* Forticlient Rpm download für 64-bit Systeme (Achtung Hinweis beachten)
* Forticlient Deb download für 64-bit Systeme (Achtung Hinweis beachten)
Offizielle Dokumentation FortiClient Linux
Konfigurationsparameter:
Alternativ ist auch die Nutzung des quelloffenen Clients openfortivpn möglich. Hier der Inhalt des benötigten Config-Files (/etc/openfortivpn/config):
host = sslvpn.oth-regensburg.de realm = vpn-default port = 443 trusted-cert = 364fb4fa107e591626b3919f0e7f8169e9d2097974f3e3d55e56c7c756a1f94a username = abc12345 password = meinpasswort
Das Zertifikat sollte verwendet werden, ansonsten ist ein Man-in-the-middle-Angriff möglich. Die Angabe im Config-File unter „trusted-cert“ ist identisch mit dem SHA256-Hash des Serverzertifikats.
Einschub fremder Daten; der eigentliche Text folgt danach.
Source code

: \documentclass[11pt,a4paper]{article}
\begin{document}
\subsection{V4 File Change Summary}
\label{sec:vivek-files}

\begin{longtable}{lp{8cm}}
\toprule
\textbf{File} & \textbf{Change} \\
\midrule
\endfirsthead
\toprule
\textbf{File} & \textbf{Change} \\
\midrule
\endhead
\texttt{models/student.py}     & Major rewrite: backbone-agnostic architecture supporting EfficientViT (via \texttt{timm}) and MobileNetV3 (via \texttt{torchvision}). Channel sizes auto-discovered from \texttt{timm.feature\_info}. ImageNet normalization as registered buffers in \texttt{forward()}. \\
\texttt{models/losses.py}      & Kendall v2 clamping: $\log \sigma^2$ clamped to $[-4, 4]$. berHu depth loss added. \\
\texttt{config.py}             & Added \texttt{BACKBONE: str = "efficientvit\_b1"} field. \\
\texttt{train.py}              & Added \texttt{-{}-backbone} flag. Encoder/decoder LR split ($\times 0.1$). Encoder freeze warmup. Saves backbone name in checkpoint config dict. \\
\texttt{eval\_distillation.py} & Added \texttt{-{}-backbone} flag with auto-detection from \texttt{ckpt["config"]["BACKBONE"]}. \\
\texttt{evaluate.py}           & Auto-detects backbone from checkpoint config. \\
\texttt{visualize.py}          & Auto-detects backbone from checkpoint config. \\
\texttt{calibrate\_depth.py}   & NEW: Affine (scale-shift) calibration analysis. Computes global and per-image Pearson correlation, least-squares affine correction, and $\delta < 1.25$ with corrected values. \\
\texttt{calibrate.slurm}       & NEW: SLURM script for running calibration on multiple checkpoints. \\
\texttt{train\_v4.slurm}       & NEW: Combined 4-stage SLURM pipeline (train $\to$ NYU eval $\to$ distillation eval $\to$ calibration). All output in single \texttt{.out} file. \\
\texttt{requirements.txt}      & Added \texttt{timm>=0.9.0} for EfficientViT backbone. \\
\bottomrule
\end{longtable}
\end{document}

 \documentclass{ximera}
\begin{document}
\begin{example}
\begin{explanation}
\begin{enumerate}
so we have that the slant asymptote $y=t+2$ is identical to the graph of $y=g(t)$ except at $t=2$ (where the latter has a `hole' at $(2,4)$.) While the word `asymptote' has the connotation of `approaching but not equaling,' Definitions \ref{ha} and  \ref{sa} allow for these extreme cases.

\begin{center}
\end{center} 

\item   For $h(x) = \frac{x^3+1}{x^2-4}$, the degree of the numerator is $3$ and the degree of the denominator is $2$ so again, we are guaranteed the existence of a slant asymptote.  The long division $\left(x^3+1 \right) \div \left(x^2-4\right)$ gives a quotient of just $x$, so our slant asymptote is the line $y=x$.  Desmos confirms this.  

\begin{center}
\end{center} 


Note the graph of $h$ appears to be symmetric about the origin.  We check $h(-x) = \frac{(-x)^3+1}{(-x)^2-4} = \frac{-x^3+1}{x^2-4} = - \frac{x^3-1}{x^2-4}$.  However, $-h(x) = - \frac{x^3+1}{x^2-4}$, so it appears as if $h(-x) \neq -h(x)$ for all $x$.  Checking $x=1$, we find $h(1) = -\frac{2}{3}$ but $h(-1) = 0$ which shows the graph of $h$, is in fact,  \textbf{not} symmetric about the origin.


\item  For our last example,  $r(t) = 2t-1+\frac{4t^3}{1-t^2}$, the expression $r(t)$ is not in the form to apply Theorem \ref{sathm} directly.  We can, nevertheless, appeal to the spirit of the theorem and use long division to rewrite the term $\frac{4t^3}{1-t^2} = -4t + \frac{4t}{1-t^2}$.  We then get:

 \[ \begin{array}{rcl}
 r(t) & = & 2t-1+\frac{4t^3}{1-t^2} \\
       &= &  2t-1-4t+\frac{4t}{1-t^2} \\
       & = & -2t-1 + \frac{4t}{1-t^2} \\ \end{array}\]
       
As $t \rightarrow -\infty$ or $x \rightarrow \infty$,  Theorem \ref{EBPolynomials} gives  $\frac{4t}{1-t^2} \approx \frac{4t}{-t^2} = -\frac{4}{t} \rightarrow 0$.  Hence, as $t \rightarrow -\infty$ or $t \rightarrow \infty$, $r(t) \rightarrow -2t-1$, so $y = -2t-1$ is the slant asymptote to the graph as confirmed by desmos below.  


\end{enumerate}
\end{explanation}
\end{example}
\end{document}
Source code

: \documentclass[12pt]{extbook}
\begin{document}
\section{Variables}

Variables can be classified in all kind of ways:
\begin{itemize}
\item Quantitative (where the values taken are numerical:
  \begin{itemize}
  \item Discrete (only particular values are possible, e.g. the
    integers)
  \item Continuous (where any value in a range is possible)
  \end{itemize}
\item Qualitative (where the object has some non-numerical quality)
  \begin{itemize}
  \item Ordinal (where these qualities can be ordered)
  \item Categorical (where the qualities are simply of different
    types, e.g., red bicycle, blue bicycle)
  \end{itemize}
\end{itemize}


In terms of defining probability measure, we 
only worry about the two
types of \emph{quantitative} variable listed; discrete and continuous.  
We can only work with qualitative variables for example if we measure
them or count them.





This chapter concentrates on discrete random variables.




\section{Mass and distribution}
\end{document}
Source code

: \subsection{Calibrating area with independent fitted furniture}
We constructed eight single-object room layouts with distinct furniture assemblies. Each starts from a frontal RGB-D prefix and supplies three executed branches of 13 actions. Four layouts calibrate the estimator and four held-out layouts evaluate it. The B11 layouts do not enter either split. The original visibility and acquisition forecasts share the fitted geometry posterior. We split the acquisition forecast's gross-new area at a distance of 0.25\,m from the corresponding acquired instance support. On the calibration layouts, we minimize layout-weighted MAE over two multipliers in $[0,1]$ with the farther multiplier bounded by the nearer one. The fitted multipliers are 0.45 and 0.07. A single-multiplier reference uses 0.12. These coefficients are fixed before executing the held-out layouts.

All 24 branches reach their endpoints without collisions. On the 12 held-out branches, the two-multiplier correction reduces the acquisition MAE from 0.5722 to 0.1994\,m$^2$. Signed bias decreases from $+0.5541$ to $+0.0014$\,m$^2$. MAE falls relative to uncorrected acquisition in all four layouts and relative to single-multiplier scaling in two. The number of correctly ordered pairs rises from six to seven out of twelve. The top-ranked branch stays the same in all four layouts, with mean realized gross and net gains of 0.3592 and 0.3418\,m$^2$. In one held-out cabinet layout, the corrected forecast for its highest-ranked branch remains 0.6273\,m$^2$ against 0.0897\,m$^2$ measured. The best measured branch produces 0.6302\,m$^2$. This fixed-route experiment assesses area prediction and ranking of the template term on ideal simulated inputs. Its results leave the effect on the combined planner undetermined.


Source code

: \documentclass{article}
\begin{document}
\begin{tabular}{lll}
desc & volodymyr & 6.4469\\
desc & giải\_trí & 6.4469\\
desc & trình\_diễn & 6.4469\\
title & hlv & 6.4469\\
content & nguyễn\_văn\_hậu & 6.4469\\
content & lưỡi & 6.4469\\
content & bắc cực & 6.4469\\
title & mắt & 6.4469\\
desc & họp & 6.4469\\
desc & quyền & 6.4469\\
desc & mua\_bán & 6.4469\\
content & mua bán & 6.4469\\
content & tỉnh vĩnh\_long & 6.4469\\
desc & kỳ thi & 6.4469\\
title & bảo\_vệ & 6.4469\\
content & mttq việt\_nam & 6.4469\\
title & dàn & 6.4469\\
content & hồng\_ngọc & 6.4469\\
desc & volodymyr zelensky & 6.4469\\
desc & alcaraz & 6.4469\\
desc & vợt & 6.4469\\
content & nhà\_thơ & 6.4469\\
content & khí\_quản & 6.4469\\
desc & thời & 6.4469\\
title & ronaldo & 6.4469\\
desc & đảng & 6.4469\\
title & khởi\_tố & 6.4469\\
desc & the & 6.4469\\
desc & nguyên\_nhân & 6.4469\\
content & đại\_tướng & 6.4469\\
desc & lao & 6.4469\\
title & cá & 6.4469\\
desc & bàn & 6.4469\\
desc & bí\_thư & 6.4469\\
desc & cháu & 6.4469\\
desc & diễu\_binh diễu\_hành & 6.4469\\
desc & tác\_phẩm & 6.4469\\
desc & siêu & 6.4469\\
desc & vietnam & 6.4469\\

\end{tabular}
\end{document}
Eine einfache Überprüfung des Zertifikats inkl. seiner Signaturen ist z.B. möglich, indem man per Browser https://sslvpn.oth-regensburg.de aufruft und sich die Details zum Zertifikat (z.B. Vorhängeschlossicon links neben Adressleiste bei Firefox → weitere Informationen → Zertifikat anzeigen) anzeigen lässt. Automatisch sollte es klappen, wenn man das DFN-Zertifikat global importiert.
Wichtiger Hinweis: Damit der Client funktioniert, muss der pppd
installiert sein.
Anscheinend bei pppd-Version > 2.5.0 (siehe Issue 1138 für openfortivpn) kann folgender Fehler auftreten:
Peer refused to agree to his IP address
In diesem Fall kann das Flag „–pppd-accept-remote“ helfen:
openfortivpn --pppd-accept-remote
Eine weitere alternative Möglichkeit der Herstellung einer VPN-Verbindung bietet der NetworkManager des Gnome Projekts.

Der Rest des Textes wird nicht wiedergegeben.